■ **WHAT YOU ARE ASKED TO DO**: Find every line below with the string "invoke" and pick it out.

■ **RECORD SET**:
--------------------------------------------------
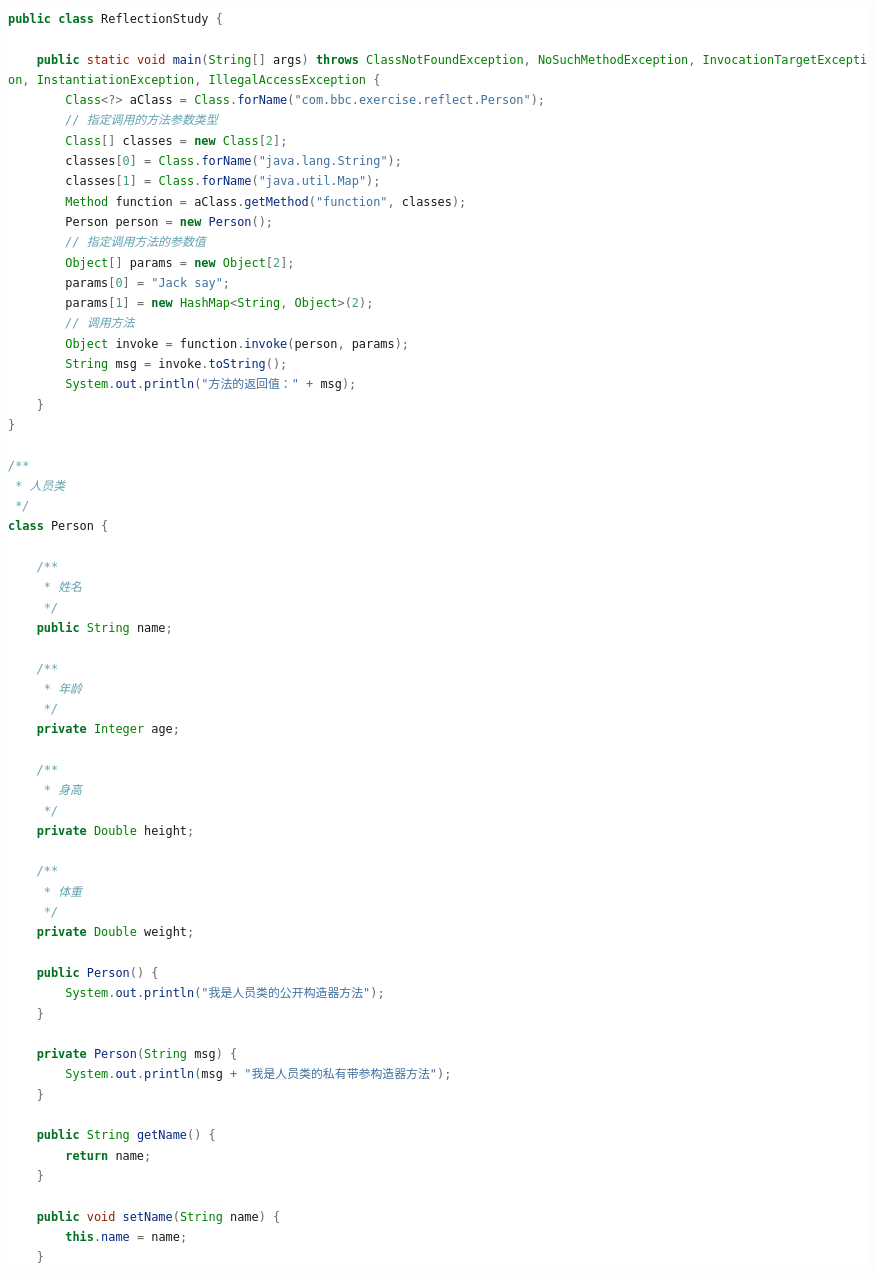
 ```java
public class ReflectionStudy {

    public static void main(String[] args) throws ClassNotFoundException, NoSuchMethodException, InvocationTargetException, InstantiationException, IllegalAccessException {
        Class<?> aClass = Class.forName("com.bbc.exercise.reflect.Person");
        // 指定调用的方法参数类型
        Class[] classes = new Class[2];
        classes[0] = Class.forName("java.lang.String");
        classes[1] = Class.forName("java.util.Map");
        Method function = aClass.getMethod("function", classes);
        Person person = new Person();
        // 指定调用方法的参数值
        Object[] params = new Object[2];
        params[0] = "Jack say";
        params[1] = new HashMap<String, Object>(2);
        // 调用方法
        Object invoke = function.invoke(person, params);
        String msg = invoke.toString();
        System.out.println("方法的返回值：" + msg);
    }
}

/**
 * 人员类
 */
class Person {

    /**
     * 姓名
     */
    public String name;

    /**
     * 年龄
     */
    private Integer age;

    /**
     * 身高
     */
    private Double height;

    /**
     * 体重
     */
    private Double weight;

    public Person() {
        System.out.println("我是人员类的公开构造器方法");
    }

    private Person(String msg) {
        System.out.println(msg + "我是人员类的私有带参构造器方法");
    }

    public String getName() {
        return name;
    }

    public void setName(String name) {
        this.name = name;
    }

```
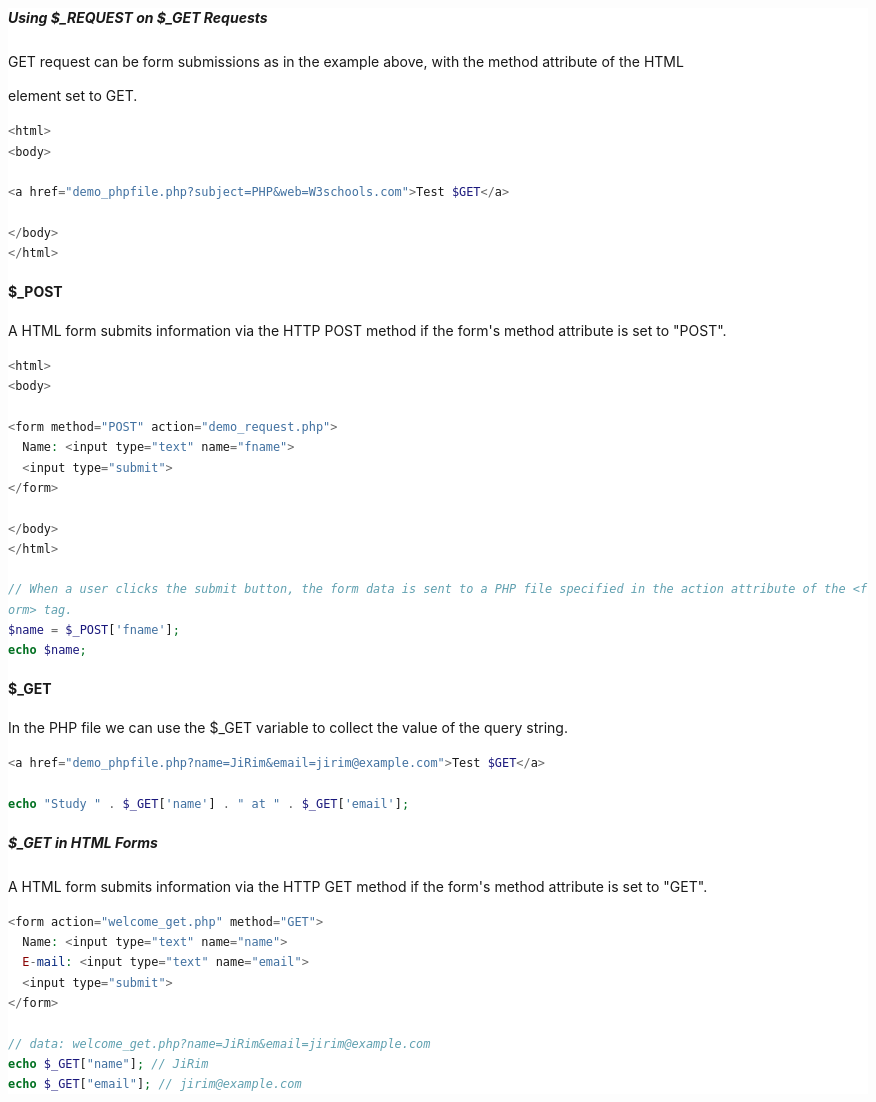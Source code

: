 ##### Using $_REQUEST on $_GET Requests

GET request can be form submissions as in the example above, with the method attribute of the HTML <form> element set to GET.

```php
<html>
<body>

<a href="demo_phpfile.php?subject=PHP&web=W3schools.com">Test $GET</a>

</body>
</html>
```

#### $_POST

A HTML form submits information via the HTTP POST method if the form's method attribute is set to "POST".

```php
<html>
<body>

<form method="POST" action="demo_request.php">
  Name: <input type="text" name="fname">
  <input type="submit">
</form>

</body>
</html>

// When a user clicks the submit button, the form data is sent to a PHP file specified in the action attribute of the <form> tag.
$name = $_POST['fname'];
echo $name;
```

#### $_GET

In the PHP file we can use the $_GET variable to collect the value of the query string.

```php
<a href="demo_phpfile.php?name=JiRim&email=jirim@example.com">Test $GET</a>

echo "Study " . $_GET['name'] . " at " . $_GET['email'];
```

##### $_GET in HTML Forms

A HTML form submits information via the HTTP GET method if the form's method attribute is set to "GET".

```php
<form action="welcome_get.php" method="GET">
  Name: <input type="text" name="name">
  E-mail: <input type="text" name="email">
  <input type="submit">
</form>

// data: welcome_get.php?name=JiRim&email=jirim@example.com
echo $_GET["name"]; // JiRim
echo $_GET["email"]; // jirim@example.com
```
--------------------------------------------------
■ **RESPONSE BELOW**:
        Object invoke = function.invoke(person, params);
        String msg = invoke.toString();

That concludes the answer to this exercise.